TASK TO CARRY OUT: Whenever a line below holds the word "href", count it once; report the total and nothing else.

(Dataset entries)

_____

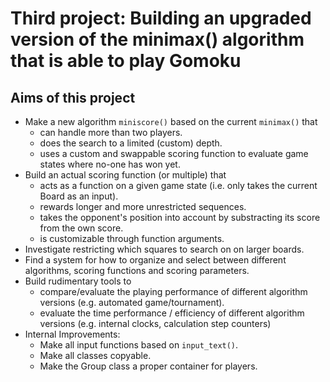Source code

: # Third project: Building an upgraded version of the minimax() algorithm that is able to play Gomoku



## Aims of this project
* Make a new algorithm `miniscore()` based on the current `minimax()` that
  + can handle more than two players.
  + does the search to a limited (custom) depth.
  + uses a custom and swappable scoring function to evaluate game states where no-one has won yet.
* Build an actual scoring function (or multiple) that
  + acts as a function on a given game state (i.e. only takes the current Board as an input).
  + rewards longer and more unrestricted sequences.
  + takes the opponent's position into account by substracting its score from the own score.
  + is customizable through function arguments.
* Investigate restricting which squares to search on on larger boards.
* Find a system for how to organize and select between different algorithms, scoring functions and scoring parameters.
* Build rudimentary tools to
  + compare/evaluate the playing performance of different algorithm versions (e.g. automated game/tournament).
  + evaluate the time performance / efficiency of different algorithm versions (e.g. internal clocks, calculation step counters)
* Internal Improvements:
  + Make all input functions based on `input_text()`.
  + Make all classes copyable.
  + Make the Group class a proper container for players.
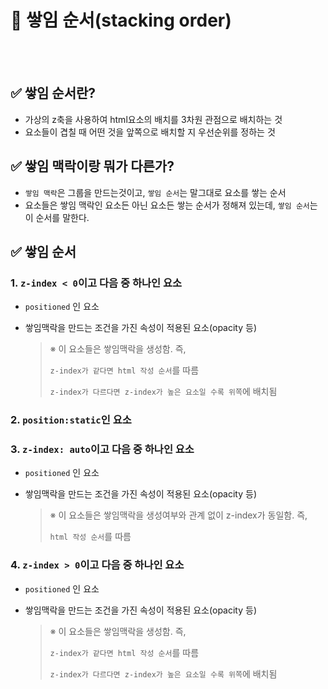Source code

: # 📝 쌓임 순서(stacking order)

<br></br>
## ✅ 쌓임 순서란?
- 가상의 z축을 사용하여 html요소의 배치를 3차원 관점으로 배치하는 것
- 요소들이 겹칠 때 어떤 것을 앞쪽으로 배치할 지 우선순위를 정하는 것

## ✅ 쌓임 맥락이랑 뭐가 다른가?

- `쌓임 맥락`은 그룹을 만드는것이고, `쌓임 순서`는 말그대로 요소를 쌓는 순서
- 요소들은 쌓임 맥락인 요소든 아닌 요소든 쌓는 순서가 정해져 있는데, `쌓임 순서`는 이 순서를 말한다.

## ✅ 쌓임 순서

### 1. `z-index < 0`이고 다음 중 하나인 요소

  - `positioned` 인 요소
  - 쌓임맥락을 만드는 조건을 가진 속성이 적용된 요소(opacity 등)
    
    > ※ 이 요소들은 쌓임맥락을 생성함. 즉,
    > 
    > `z-index가 같다면 html 작성 순서`를 따름
    > 
    > `z-index가 다르다면 z-index가 높은 요소일 수록 위쪽`에 배치됨
    
### 2. `position:static`인 요소
### 3. `z-index: auto`이고 다음 중 하나인 요소
   
  - `positioned` 인 요소
  - 쌓임맥락을 만드는 조건을 가진 속성이 적용된 요소(opacity 등)
      
    > ※ 이 요소들은 쌓임맥락을 생성여부와 관계 없이 z-index가 동일함. 즉,
    >
    > `html 작성 순서`를 따름
     
### 4. `z-index > 0`이고 다음 중 하나인 요소

  - `positioned` 인 요소
  - 쌓임맥락을 만드는 조건을 가진 속성이 적용된 요소(opacity 등)
      
    > ※ 이 요소들은 쌓임맥락을 생성함. 즉,
    > 
    > `z-index가 같다면 html 작성 순서`를 따름
    > 
    > `z-index가 다르다면 z-index가 높은 요소일 수록 위쪽`에 배치됨

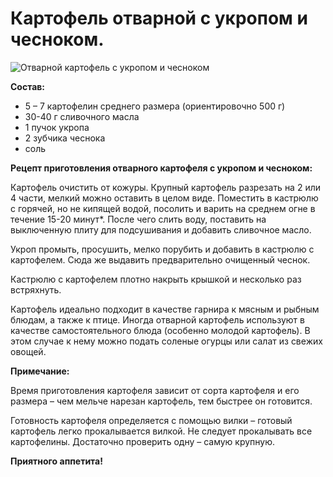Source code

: # Картофель отварной с укропом и чесноком.

![Отварной картофель с укропом и чесноком](/images/Kulinar/Second/kartofel_s_ukropom.jpg 'Отварной картофель с укропом и чесноком')

**Состав:**

- 5 – 7 картофелин среднего размера (ориентировочно 500 г)
- 30-40 г сливочного масла
- 1 пучок укропа
- 2 зубчика чеснока
- соль

**Рецепт приготовления отварного картофеля с укропом и чесноком:**

Картофель очистить от кожуры. Крупный картофель разрезать на 2 или 4 части, мелкий можно оставить в целом виде. Поместить в кастрюлю с горячей, но не кипящей водой, посолить и варить на среднем огне в течение 15-20 минут*. После чего слить воду, поставить на выключенную плиту для подсушивания и добавить сливочное масло.

Укроп промыть, просушить, мелко порубить и добавить в кастрюлю с картофелем. Сюда же выдавить предварительно очищенный чеснок.

Кастрюлю с картофелем плотно накрыть крышкой и несколько раз встряхнуть.

Картофель идеально подходит в качестве гарнира к мясным и рыбным блюдам, а также к птице. Иногда отварной картофель используют в качестве самостоятельного блюда (особенно молодой картофель). В этом случае к нему можно подать соленые огурцы или салат из свежих овощей.

**Примечание:**

Время приготовления картофеля зависит от сорта картофеля и его размера – чем мельче нарезан картофель, тем быстрее он готовится.

Готовность картофеля определяется с помощью вилки – готовый картофель легко прокалывается вилкой. Не следует прокалывать все картофелины. Достаточно проверить одну – самую крупную.

**Приятного аппетита!**
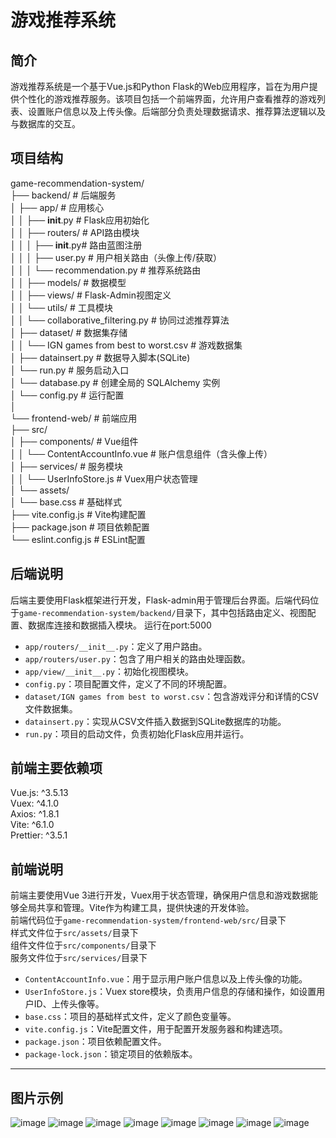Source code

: # 游戏推荐系统

## 简介
游戏推荐系统是一个基于Vue.js和Python Flask的Web应用程序，旨在为用户提供个性化的游戏推荐服务。该项目包括一个前端界面，允许用户查看推荐的游戏列表、设置账户信息以及上传头像。后端部分负责处理数据请求、推荐算法逻辑以及与数据库的交互。

## 项目结构
game-recommendation-system/  
├── backend/                 # 后端服务  
│   ├── app/                # 应用核心  
│   │   ├── __init__.py     # Flask应用初始化  
│   │   ├── routers/        # API路由模块  
│   │   │   ├── __init__.py# 路由蓝图注册  
│   │   │   ├── user.py     # 用户相关路由（头像上传/获取）  
│   │   │   └── recommendation.py # 推荐系统路由  
│   │   ├── models/         # 数据模型   
│   │   ├── views/         # Flask-Admin视图定义  
│   │   └── utils/         # 工具模块  
│   │       └── collaborative_filtering.py # 协同过滤推荐算法  
│   ├── dataset/            # 数据集存储  
│   │   └── IGN games from best to worst.csv # 游戏数据集  
│   ├── datainsert.py       # 数据导入脚本(SQLite)  
│   └── run.py              # 服务启动入口  
│   └── database.py         # 创建全局的 SQLAlchemy 实例  
│   └── config.py           # 运行配置  
│  
└── frontend-web/           # 前端应用  
    ├── src/  
    │   ├── components/     # Vue组件  
    │   │   └── ContentAccountInfo.vue # 账户信息组件（含头像上传）  
    │   ├── services/       # 服务模块  
    │   │   └── UserInfoStore.js # Vuex用户状态管理  
    │   └── assets/  
    │       └── base.css    # 基础样式  
    ├── vite.config.js      # Vite构建配置  
    ├── package.json        # 项目依赖配置  
    └── eslint.config.js    # ESLint配置   

## 后端说明

后端主要使用Flask框架进行开发，Flask-admin用于管理后台界面。后端代码位于`game-recommendation-system/backend/`目录下，其中包括路由定义、视图配置、数据库连接和数据插入模块。
运行在port:5000

- `app/routers/__init__.py`：定义了用户路由。
- `app/routers/user.py`：包含了用户相关的路由处理函数。
- `app/view/__init__.py`：初始化视图模块。
- `config.py`：项目配置文件，定义了不同的环境配置。
- `dataset/IGN games from best to worst.csv`：包含游戏评分和详情的CSV文件数据集。
- `datainsert.py`：实现从CSV文件插入数据到SQLite数据库的功能。
- `run.py`：项目的启动文件，负责初始化Flask应用并运行。




## 前端主要依赖项
Vue.js: ^3.5.13  
Vuex: ^4.1.0  
Axios: ^1.8.1  
Vite: ^6.1.0  
Prettier: ^3.5.1  

## 前端说明

前端主要使用Vue 3进行开发，Vuex用于状态管理，确保用户信息和游戏数据能够全局共享和管理。Vite作为构建工具，提供快速的开发体验。  
前端代码位于`game-recommendation-system/frontend-web/src/`目录下  
样式文件位于`src/assets/`目录下  
组件文件位于`src/components/`目录下  
服务文件位于`src/services/`目录下  

- `ContentAccountInfo.vue`：用于显示用户账户信息以及上传头像的功能。
- `UserInfoStore.js`：Vuex store模块，负责用户信息的存储和操作，如设置用户ID、上传头像等。
- `base.css`：项目的基础样式文件，定义了颜色变量等。
- `vite.config.js`：Vite配置文件，用于配置开发服务器和构建选项。
- `package.json`：项目依赖配置文件。
- `package-lock.json`：锁定项目的依赖版本。

---

## 图片示例
![image](./README_IMG/1.png)
![image](./README_IMG/2.png)
![image](./README_IMG/3.png)
![image](./README_IMG/4.png)
![image](./README_IMG/5.png)
![image](./README_IMG/6.png)
![image](./README_IMG/7.png)
![image](./README_IMG/8.png)
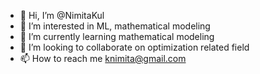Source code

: - 👋 Hi, I’m @NimitaKul
- 👀 I’m interested in ML, mathematical modeling 
- 🌱 I’m currently learning mathematical modeling
- 💞️ I’m looking to collaborate on optimization related field
- 📫 How to reach me knimita@gmail.com

<!---
NimitaKul/NimitaKul is a ✨ special ✨ repository because its `README.md` (this file) appears on your GitHub profile.
You can click the Preview link to take a look at your changes.
--->
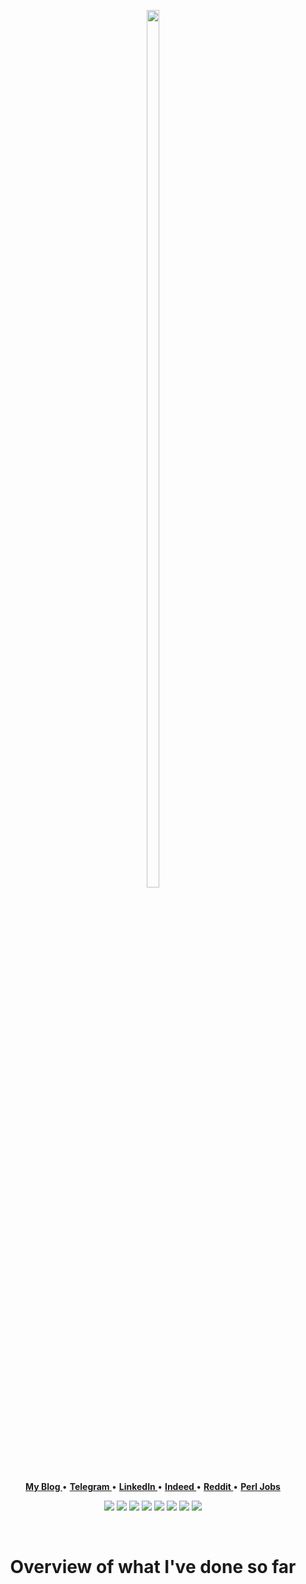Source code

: <p align="center">
  <img height=60% width=20% src="https://images.wallpaperscraft.com/image/single/space_art_spiral_star_glow_94003_1600x900.jpg">
</p>
<p align="center">
<b><a href="none"> My Blog </a></b>
•
<b><a href="none"> Telegram </a></b>
•
<b><a href="none"> LinkedIn </a></b>
•
<b><a href="none"> Indeed </a></b>
•
<b><a href="mailto:tcheukueppo@gmail.com"> Reddit </a></b>
 •
<b><a href="none"> Perl Jobs </a></b>
<!--<b><a href="https://www.paypal.me/bobbyhub">Sponsor</a></b>-->
</p>
<p align="center">
<img src="https://img.shields.io/badge/c-%2357A143.svg?&style=for-the-badge&logo=c&logoColor=white"/>
<img src="https://img.shields.io/badge/bash-%2300ADD8.svg?&style=for-the-badge&logo=linux&logoColor=white" />
<img src="https://img.shields.io/badge/perl-%23020000.svg?&style=for-the-badge&logo=perl&logoColor=white"/>
<img src="https://img.shields.io/badge/go-%2300ADD8.svg?&style=for-the-badge&logo=go&logoColor=white" />
<img src="https://img.shields.io/badge/lua-%232C2D72.svg?&style=for-the-badge&logo=lua&logoColor=white"/>
<img src="https://img.shields.io/badge/C++%20-%23007ACC.svg?&style=for-the-badge&logo=Cplusplus&logoColor=white"/>
<img src="https://img.shields.io/badge/python-%2357A143.svg?&style=for-the-badge&logo=python&logoColor=white"/>
<img src="https://img.shields.io/badge/javascript-%23f7a41d.svg?&style=for-the-badge&logo=javascript&logoColor=white"/>
</p>
<br>
<div align="center">
  
# Overview of what I've done so far

</div>
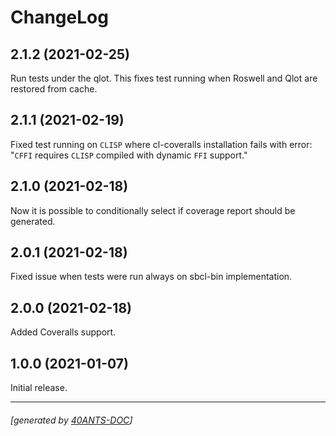 <a id="x-28DOCS-2FCHANGELOG-3A-40CHANGELOG-2040ANTS-DOC-2FLOCATIVES-3ASECTION-29"></a>

# ChangeLog

<a id="x-28DOCS-2FCHANGELOG-3A-3A-7C2-2E1-2E2-7C-2040ANTS-DOC-2FLOCATIVES-3ASECTION-29"></a>

## 2.1.2 (2021-02-25)

Run tests under the qlot.
This fixes test running when Roswell and Qlot are restored from cache.

<a id="x-28DOCS-2FCHANGELOG-3A-3A-7C2-2E1-2E1-7C-2040ANTS-DOC-2FLOCATIVES-3ASECTION-29"></a>

## 2.1.1 (2021-02-19)

Fixed test running on `CLISP` where cl-coveralls installation
fails with error: "`CFFI` requires `CLISP` compiled with dynamic `FFI` support."

<a id="x-28DOCS-2FCHANGELOG-3A-3A-7C2-2E1-2E0-7C-2040ANTS-DOC-2FLOCATIVES-3ASECTION-29"></a>

## 2.1.0 (2021-02-18)

Now it is possible to conditionally select if coverage
report should be generated.

<a id="x-28DOCS-2FCHANGELOG-3A-3A-7C2-2E0-2E1-7C-2040ANTS-DOC-2FLOCATIVES-3ASECTION-29"></a>

## 2.0.1 (2021-02-18)

Fixed issue when tests were run always on sbcl-bin implementation.

<a id="x-28DOCS-2FCHANGELOG-3A-3A-7C2-2E0-2E0-7C-2040ANTS-DOC-2FLOCATIVES-3ASECTION-29"></a>

## 2.0.0 (2021-02-18)

Added Coveralls support.

<a id="x-28DOCS-2FCHANGELOG-3A-3A-7C1-2E0-2E0-7C-2040ANTS-DOC-2FLOCATIVES-3ASECTION-29"></a>

## 1.0.0 (2021-01-07)

Initial release.



* * *
###### [generated by [40ANTS-DOC](https://40ants.com/doc/)]
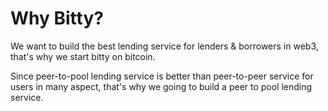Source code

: # Why Bitty?

We want to build the best lending service for lenders & borrowers in web3, that's why we start bitty on bitcoin.

Since peer-to-pool lending service is better than peer-to-peer service for users in many aspect, that's why we going to build a peer to pool lending service.

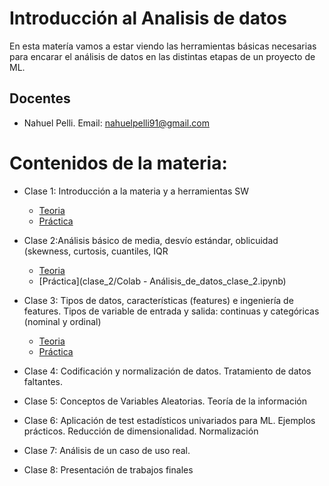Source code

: # Introducción al Analisis de datos

En esta matería vamos a estar viendo las herramientas básicas necesarias para encarar el análisis de datos en las distintas etapas de un proyecto de ML.

## Docentes

- Nahuel Pelli. Email: nahuelpelli91@gmail.com

# Contenidos de la materia:

- Clase 1: Introducción a la materia y a herramientas SW
	- [Teoria](clase_1/clase1.pdf)
	- [Práctica](clase_1/practicas/)

- Clase 2:Análisis básico de media, desvío estándar, oblicuidad (skewness, curtosis, cuantiles, IQR
	- [Teoria](clase_2/AdDAI_clase2.pdf)
	- [Práctica](clase_2/Colab - Análisis_de_datos_clase_2.ipynb)

- Clase 3: Tipos de datos, características (features) e ingeniería de features. Tipos de variable de entrada y salida: continuas y categóricas (nominal y ordinal)
	- [Teoria](clase_3/mcd_ada_clase3.pdf)
	- [Práctica](clase_3/notebooks/)
- Clase 4: Codificación y normalización de datos. Tratamiento de datos faltantes.

- Clase 5: Conceptos de Variables Aleatorias. Teoría de la información

- Clase 6: Aplicación de test estadísticos univariados para ML. Ejemplos prácticos. Reducción de dimensionalidad. Normalización

- Clase 7: Análisis de un caso de uso real.

- Clase 8: Presentación de trabajos finales
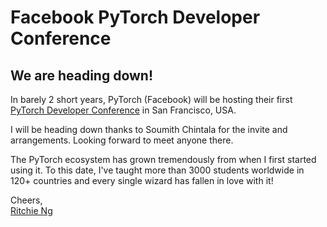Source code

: # Facebook PyTorch Developer Conference

## We are heading down!

In barely 2 short years, PyTorch (Facebook) will be hosting their first [PyTorch Developer Conference](https://pytorch.fbreg.com) in San Francisco, USA.

I will be heading down thanks to Soumith Chintala for the invite and arrangements. Looking forward to meet anyone there. 

The PyTorch ecosystem has grown tremendously from when I first started using it. To this date, I've taught more than 3000 students worldwide in 120+ countries and every single wizard has fallen in love with it!

Cheers,
<br />[Ritchie Ng](https://www.ritchieng.com/)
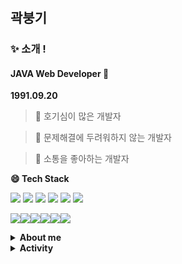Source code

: # 

## 곽붕기


###  ✨ 소개 !


####  JAVA Web Developer 🌱


**1991.09.20**


> 🤔 호기심이 많은 개발자

> 💬 문제해결에 두려워하지 않는 개발자

> 👯 소통을 좋아하는 개발자


**😄 Tech Stack**


<img src="https://img.shields.io/badge/JAVA-007396?style=for-the-badge&logo=java&logoColor=white"> <img src="https://img.shields.io/badge/Spring-6DB33F?style=for-the-badge&logo=Spring&logoColor=white"> 
<img src="https://img.shields.io/badge/javascript-F7DF1E?style=for-the-badge&logo=javascript&logoColor=black"> <img src="https://img.shields.io/badge/jquery-0769AD?style=for-the-badge&logo=jquery&logoColor=white"> <img src="https://img.shields.io/badge/react-61DAFB?style=for-the-badge&logo=react&logoColor=black">
<img src="https://img.shields.io/badge/html-E34F26?style=for-the-badge&logo=html5&logoColor=white"> 

<img src="https://img.shields.io/badge/css-1572B6?style=for-the-badge&logo=css3&logoColor=white"><img src="https://img.shields.io/badge/bootstrap-7952B3?style=for-the-badge&logo=bootstrap&logoColor=white"><img src="https://img.shields.io/badge/oracle-F80000?style=for-the-badge&logo=oracle&logoColor=white"><img src="https://img.shields.io/badge/mysql-4479A1?style=for-the-badge&logo=mysql&logoColor=white"><img src="https://img.shields.io/badge/apache tomcat-F8DC75?style=for-the-badge&logo=apachetomcat&logoColor=white"><img src="https://img.shields.io/badge/github-181717?style=for-the-badge&logo=github&logoColor=white">


<details>
<summary>
 <b>About me</b>
</summary>
<div markdown="1">
**Motto**
- Do your best and God will do rest
- Learn not, know not
- Will is power 
<br>
 **Experience**
- The Korean Armed Forces
- SKEnglish
- Korean Tradition Museum manager
- VC Sunight Generaiton
- Philoptics research assistance with Samsung Display
- Binance gift-option trading
 
 
 </div>
</details>

<details>
<summary>
 <b>Activity</b>
</summary>

<div markdown="1">
 
# **활동**
### [활동 요약](#활동-요약)  
  > [교육/캠프] 비트컴퓨터 JAVA 웹개발 # 203기 (2021.02.22 ~ 2021.07.21)  
  
  > [교육] 우아한테크러닝 4기 : 나만의 노션 만들기 (2021.06.01 ~ 2021.06.24)
 
### [프로젝트 리스트](#프로젝트-요약)  
  > [JAVA.console] [영화예매](#java-console)
  
  > [JAVA.swing] [테트리스](#java-swing)
  
  > [Web Front-end] [창덕궁달빛기행](#web-front-end)  
  
  > [Web Back-end] [DOG SHELTER](#web-back-end) 
   
  > [Web Project] [SAP SCANNER](#web-front+back-end)   
 
### [프로젝트 요약](#프로젝트-요약)  
 
| 기간 | 프로젝트 명 |  내용|
|:------|:---------|:--------|
| 2021.03.15 – 2021.03.19 | Movie Ticket Booking Program <br> (영화 예매 프로그램) | MVC패턴을 활용하여 영화예매 프로그램을 Console로 구현 <br> (1st programming)  |
| 2021.03.22 – 2021.04.02 | Tetris (테트리스) | Java Swing을 활용하여 테트리스 프로그램 구현 |
| 2021.04.12 - 2021.04.23 | 창덕궁 달빛기행 | 비트컴퓨터 교육과정 중 프론트엔드 프로젝트 작업  | 
| 2021.04.26 - 2021.05.07 | Dog Shelter (유기견 보호) | 비트컴퓨터 교육과정 중 백엔드 프로젝트 작업  |
| 2021.05.17 - 2021.07.12 | SAP Scanner (항공권 예매) | 비트컴퓨터 교육과정 중 최종 프로젝트 작업 |
| 2021.06.01 – 2021.06.24 | 우아한 테크러닝 4기 | 우아한테크러닝 교육과정 : 나만의 노션 만들기  |
 
 
 </div>
</details>
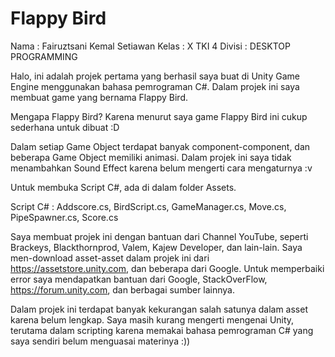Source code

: # Flappy Bird

Nama : Fairuztsani Kemal Setiawan
Kelas : X TKI 4
Divisi : DESKTOP PROGRAMMING

Halo, ini adalah projek pertama yang berhasil saya buat di Unity Game Engine   menggunakan bahasa pemrograman C#. Dalam projek ini saya membuat game yang bernama Flappy Bird.

Mengapa Flappy Bird?
Karena menurut saya game Flappy Bird ini cukup sederhana untuk dibuat :D

Dalam setiap Game Object terdapat banyak component-component, dan beberapa Game Object memiliki animasi. Dalam projek ini saya tidak menambahkan Sound Effect karena belum mengerti cara mengaturnya :v

Untuk membuka Script C#, ada di dalam folder Assets.

Script C# : 
Addscore.cs, 
BirdScript.cs, 
GameManager.cs, 
Move.cs, 
PipeSpawner.cs, 
Score.cs

Saya membuat projek ini dengan bantuan dari Channel YouTube, seperti Brackeys, Blackthornprod, Valem, Kajew Developer, dan lain-lain.
Saya men-download asset-asset dalam projek ini dari https://assetstore.unity.com, dan beberapa dari Google.
Untuk memperbaiki error saya mendapatkan bantuan dari Google, StackOverFlow, https://forum.unity.com, dan berbagai sumber lainnya.

Dalam projek ini terdapat banyak kekurangan salah satunya dalam asset karena belum lengkap.
Saya masih kurang mengerti mengenai Unity, terutama dalam scripting karena memakai bahasa pemrograman C# yang saya sendiri belum menguasai materinya :))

_____

ANSWER TO THIS PROBLEM: 7